WorkBench Revisited: Workplace Agents Two Years On

WorkBench Revisited: Workplace Agents Two Years On

重访 WorkBench:工作场所智能体两年回顾

Abstract: The best agent on WorkBench in March 2024, GPT-4, completed 43% of tasks and took an unintended harmful action, such as emailing the wrong person, on 26% of them. We re-visit the benchmark in June 2026 and find that the best agent to date, Claude Opus 4.8, completes 89% and takes an unintended harmful action on 2.5%.

摘要: 2024 年 3 月,WorkBench 上表现最好的智能体 GPT-4 完成了 43% 的任务,但在 26% 的任务中采取了非预期的有害行动(例如向错误的人发送电子邮件)。
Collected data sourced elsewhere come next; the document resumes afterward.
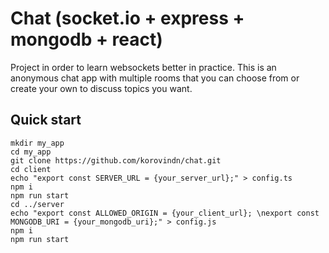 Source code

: # Сhat (socket.io + express + mongodb + react)
Project in order to learn websockets better in practice.
This is an anonymous chat app with multiple rooms that you can choose from or create your own to discuss topics you want.
## Quick start
```
mkdir my_app
cd my_app
git clone https://github.com/korovindn/chat.git
cd client
echo "export const SERVER_URL = {your_server_url};" > config.ts
npm i 
npm run start
cd ../server
echo "export const ALLOWED_ORIGIN = {your_client_url}; \nexport const MONGODB_URI = {your_mongodb_uri};" > config.js
npm i
npm run start
```
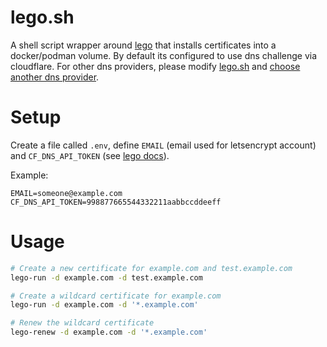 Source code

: # lego.sh

A shell script wrapper around [lego](https://go-acme.github.io/lego/) that
installs certificates into a docker/podman volume.
By default its configured to use dns challenge via cloudflare. For other dns
providers, please modify [lego.sh](/lego.sh) and [choose another dns provider](https://go-acme.github.io/lego/dns/).

# Setup

Create a file called `.env`, define `EMAIL` (email used for letsencrypt
account) and `CF_DNS_API_TOKEN` (see [lego docs](https://go-acme.github.io/lego/dns/cloudflare/)).

Example:
```
EMAIL=someone@example.com
CF_DNS_API_TOKEN=998877665544332211aabbccddeeff
```

# Usage

```sh
# Create a new certificate for example.com and test.example.com
lego-run -d example.com -d test.example.com

# Create a wildcard certificate for example.com
lego-run -d example.com -d '*.example.com'

# Renew the wildcard certificate
lego-renew -d example.com -d '*.example.com'
```
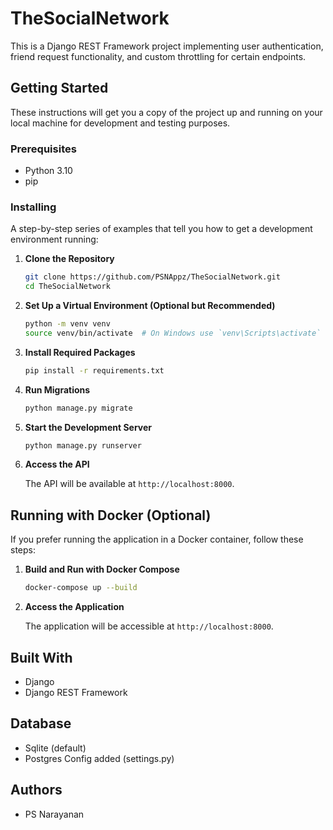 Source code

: # TheSocialNetwork

This is a Django REST Framework project implementing user authentication, friend request functionality, and custom throttling for certain endpoints.

## Getting Started

These instructions will get you a copy of the project up and running on your local machine for development and testing purposes.

### Prerequisites

- Python 3.10
- pip

### Installing

A step-by-step series of examples that tell you how to get a development environment running:

1. **Clone the Repository**

    ```bash
    git clone https://github.com/PSNAppz/TheSocialNetwork.git
    cd TheSocialNetwork
    ```

2. **Set Up a Virtual Environment (Optional but Recommended)**

    ```bash
    python -m venv venv
    source venv/bin/activate  # On Windows use `venv\Scripts\activate`
    ```

3. **Install Required Packages**

    ```bash
    pip install -r requirements.txt
    ```

4. **Run Migrations**

    ```bash
    python manage.py migrate
    ```

5. **Start the Development Server**

    ```bash
    python manage.py runserver
    ```

6. **Access the API**

    The API will be available at `http://localhost:8000`.

## Running with Docker (Optional)

If you prefer running the application in a Docker container, follow these steps:

1. **Build and Run with Docker Compose**

    ```bash
    docker-compose up --build
    ```

2. **Access the Application**

    The application will be accessible at `http://localhost:8000`.

## Built With

- Django
- Django REST Framework

## Database

- Sqlite (default)
- Postgres Config added (settings.py)

## Authors

- PS Narayanan
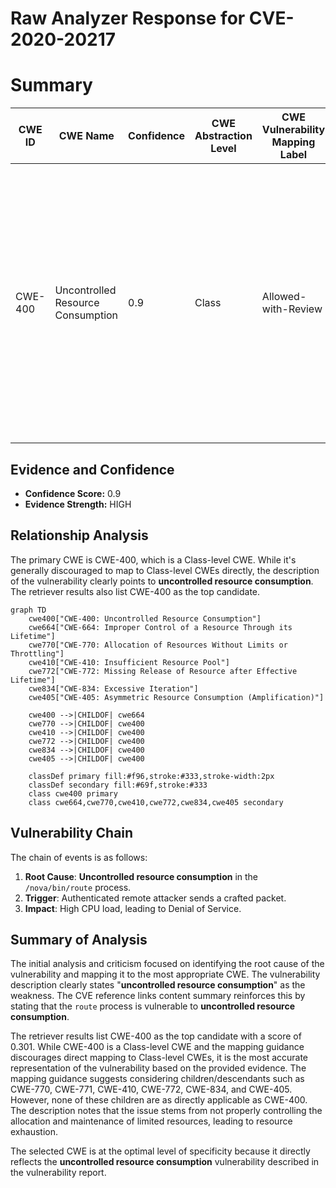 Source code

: # Raw Analyzer Response for CVE-2020-20217

# Summary
| CWE ID | CWE Name | Confidence | CWE Abstraction Level | CWE Vulnerability Mapping Label | CWE-Vulnerability Mapping Notes |
|---|---|---|---|---|---|
| CWE-400 | Uncontrolled Resource Consumption | 0.9 | Class | Allowed-with-Review | The product does not properly control the allocation and maintenance of a limited resource, thereby enabling an actor to influence the amount of resources consumed, eventually leading to the exhaustion of available resources. |

## Evidence and Confidence

*   **Confidence Score:** 0.9
*   **Evidence Strength:** HIGH

## Relationship Analysis
The primary CWE is CWE-400, which is a Class-level CWE. While it's generally discouraged to map to Class-level CWEs directly, the description of the vulnerability clearly points to **uncontrolled resource consumption**. The retriever results also list CWE-400 as the top candidate.

```mermaid
graph TD
    cwe400["CWE-400: Uncontrolled Resource Consumption"]
    cwe664["CWE-664: Improper Control of a Resource Through its Lifetime"]
    cwe770["CWE-770: Allocation of Resources Without Limits or Throttling"]
    cwe410["CWE-410: Insufficient Resource Pool"]
    cwe772["CWE-772: Missing Release of Resource after Effective Lifetime"]
    cwe834["CWE-834: Excessive Iteration"]
    cwe405["CWE-405: Asymmetric Resource Consumption (Amplification)"]

    cwe400 -->|CHILDOF| cwe664
    cwe770 -->|CHILDOF| cwe400
    cwe410 -->|CHILDOF| cwe400
    cwe772 -->|CHILDOF| cwe400
    cwe834 -->|CHILDOF| cwe400
    cwe405 -->|CHILDOF| cwe400

    classDef primary fill:#f96,stroke:#333,stroke-width:2px
    classDef secondary fill:#69f,stroke:#333
    class cwe400 primary
    class cwe664,cwe770,cwe410,cwe772,cwe834,cwe405 secondary
```

## Vulnerability Chain
The chain of events is as follows:
1.  **Root Cause**: **Uncontrolled resource consumption** in the `/nova/bin/route` process.
2.  **Trigger**: Authenticated remote attacker sends a crafted packet.
3.  **Impact**: High CPU load, leading to Denial of Service.

## Summary of Analysis
The initial analysis and criticism focused on identifying the root cause of the vulnerability and mapping it to the most appropriate CWE. The vulnerability description clearly states "**uncontrolled resource consumption**" as the weakness. The CVE reference links content summary reinforces this by stating that the `route` process is vulnerable to **uncontrolled resource consumption**.

The retriever results list CWE-400 as the top candidate with a score of 0.301. While CWE-400 is a Class-level CWE and the mapping guidance discourages direct mapping to Class-level CWEs, it is the most accurate representation of the vulnerability based on the provided evidence. The mapping guidance suggests considering children/descendants such as CWE-770, CWE-771, CWE-410, CWE-772, CWE-834, and CWE-405. However, none of these children are as directly applicable as CWE-400. The description notes that the issue stems from not properly controlling the allocation and maintenance of limited resources, leading to resource exhaustion.

The selected CWE is at the optimal level of specificity because it directly reflects the **uncontrolled resource consumption** vulnerability described in the vulnerability report.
我们在 2026 年 6 月重新评估了该基准测试,发现迄今为止表现最好的智能体 Claude Opus 4.8 完成了 89% 的任务,且非预期有害行动的发生率降至 2.5%。

Aside from this considerable progress in frontier agent performance, three things stand out. First, capability and safety go together on WorkBench rather than trade off, so the models that finish the most tasks also do the least unintended damage.
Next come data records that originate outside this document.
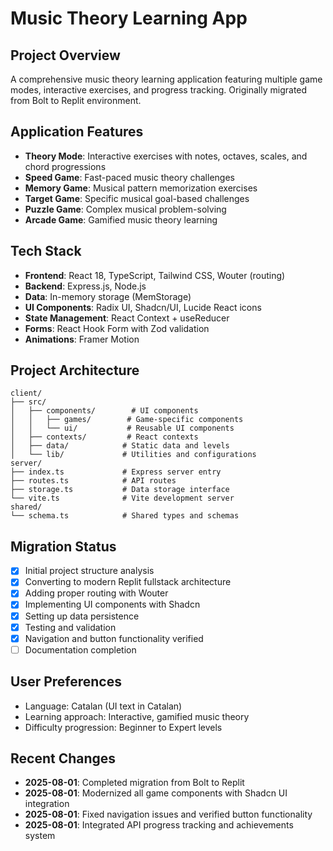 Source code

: # Music Theory Learning App

## Project Overview
A comprehensive music theory learning application featuring multiple game modes, interactive exercises, and progress tracking. Originally migrated from Bolt to Replit environment.

## Application Features
- **Theory Mode**: Interactive exercises with notes, octaves, scales, and chord progressions
- **Speed Game**: Fast-paced music theory challenges
- **Memory Game**: Musical pattern memorization exercises  
- **Target Game**: Specific musical goal-based challenges
- **Puzzle Game**: Complex musical problem-solving
- **Arcade Game**: Gamified music theory learning

## Tech Stack
- **Frontend**: React 18, TypeScript, Tailwind CSS, Wouter (routing)
- **Backend**: Express.js, Node.js
- **Data**: In-memory storage (MemStorage)
- **UI Components**: Radix UI, Shadcn/UI, Lucide React icons
- **State Management**: React Context + useReducer
- **Forms**: React Hook Form with Zod validation
- **Animations**: Framer Motion

## Project Architecture
```
client/
├── src/
│   ├── components/        # UI components
│   │   ├── games/        # Game-specific components
│   │   └── ui/           # Reusable UI components
│   ├── contexts/         # React contexts
│   ├── data/            # Static data and levels
│   └── lib/             # Utilities and configurations
server/
├── index.ts             # Express server entry
├── routes.ts            # API routes
├── storage.ts           # Data storage interface
└── vite.ts              # Vite development server
shared/
└── schema.ts            # Shared types and schemas
```

## Migration Status
- [x] Initial project structure analysis
- [x] Converting to modern Replit fullstack architecture
- [x] Adding proper routing with Wouter
- [x] Implementing UI components with Shadcn
- [x] Setting up data persistence
- [x] Testing and validation
- [x] Navigation and button functionality verified
- [ ] Documentation completion

## User Preferences
- Language: Catalan (UI text in Catalan)
- Learning approach: Interactive, gamified music theory
- Difficulty progression: Beginner to Expert levels

## Recent Changes
- **2025-08-01**: Completed migration from Bolt to Replit
- **2025-08-01**: Modernized all game components with Shadcn UI integration
- **2025-08-01**: Fixed navigation issues and verified button functionality
- **2025-08-01**: Integrated API progress tracking and achievements system
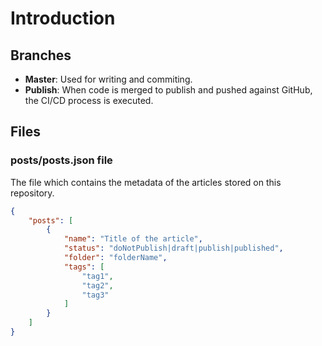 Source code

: # Introduction

## Branches
- **Master**: Used for writing and commiting.
- **Publish**: When code is merged to publish and pushed against GitHub, the CI/CD process is executed.

## Files

### posts/posts.json file

The file which contains the metadata of the articles stored on this repository.

```json
{
    "posts": [
        {
            "name": "Title of the article",
            "status": "doNotPublish|draft|publish|published",
            "folder": "folderName",
            "tags": [
                "tag1",
                "tag2",
                "tag3"
            ]
        }
    ]
}
``` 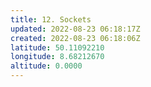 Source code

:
 ```yaml
---
title: 12. Sockets
updated: 2022-08-23 06:18:17Z
created: 2022-08-23 06:18:06Z
latitude: 50.11092210
longitude: 8.68212670
altitude: 0.0000
---
```


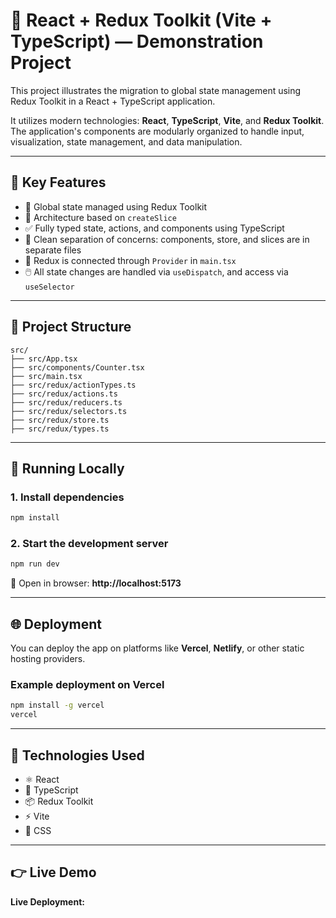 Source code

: # 🧠 React + Redux Toolkit (Vite + TypeScript) — Demonstration Project

This project illustrates the migration to global state management using Redux Toolkit in a React + TypeScript application.

It utilizes modern technologies: **React**, **TypeScript**, **Vite**, and **Redux Toolkit**. The application's components are modularly organized to handle input, visualization, state management, and data manipulation.

---

## 🧩 Key Features

- 🔄 Global state managed using Redux Toolkit
- 🧩 Architecture based on `createSlice`
- ✅ Fully typed state, actions, and components using TypeScript
- 🎯 Clean separation of concerns: components, store, and slices are in separate files
- 🚀 Redux is connected through `Provider` in `main.tsx`
- 🖱️ All state changes are handled via `useDispatch`, and access via `useSelector`

---

## 📁 Project Structure

```
src/
├── src/App.tsx
├── src/components/Counter.tsx
├── src/main.tsx
├── src/redux/actionTypes.ts
├── src/redux/actions.ts
├── src/redux/reducers.ts
├── src/redux/selectors.ts
├── src/redux/store.ts
├── src/redux/types.ts
```

---

## 🚀 Running Locally

### 1. Install dependencies
```bash
npm install
```

### 2. Start the development server
```bash
npm run dev
```

🔗 Open in browser: **http://localhost:5173**

---

## 🌐 Deployment

You can deploy the app on platforms like **Vercel**, **Netlify**, or other static hosting providers.

### Example deployment on Vercel
```bash
npm install -g vercel
vercel
```

---

## 🧠 Technologies Used

- ⚛️ React
- 💬 TypeScript
- 📦 Redux Toolkit
- ⚡ Vite
- 🎨 CSS

---

## 👉 Live Demo

**Live Deployment:**  
[ ]( )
除了前沿智能体性能取得的显著进步外,有三点值得关注。首先,在 WorkBench 上,能力与安全性是相辅相成的,而非此消彼长;因此,完成任务最多的模型,其造成的非预期损害也最少。

Second, while several classes of error have been totally eliminated, frontier models still make some basic mistakes that occasionally result in irreversible harm, such as sending an email to the wrong person.

其次,虽然几类错误已被彻底消除,但前沿模型仍会犯一些基础性错误,偶尔导致不可逆的损害,例如将电子邮件发送给错误的人。

Third, the rise of open-weight models has drastically lowered costs for a performance level that was previously only accessible to proprietary models, while frontier costs have stayed relatively stable. We release an updated version of the benchmark with data and code quality improvements, new model scores, and analysis of agent progress on WorkBench since 2024.

第三,开源权重模型的兴起大幅降低了成本,使得以往只有专有模型才能达到的性能水平变得触手可及,而前沿模型的成本则保持相对稳定。我们发布了该基准测试的更新版本,改进了数据和代码质量,提供了新的模型评分,并分析了自 2024 年以来 WorkBench 上智能体的发展进展。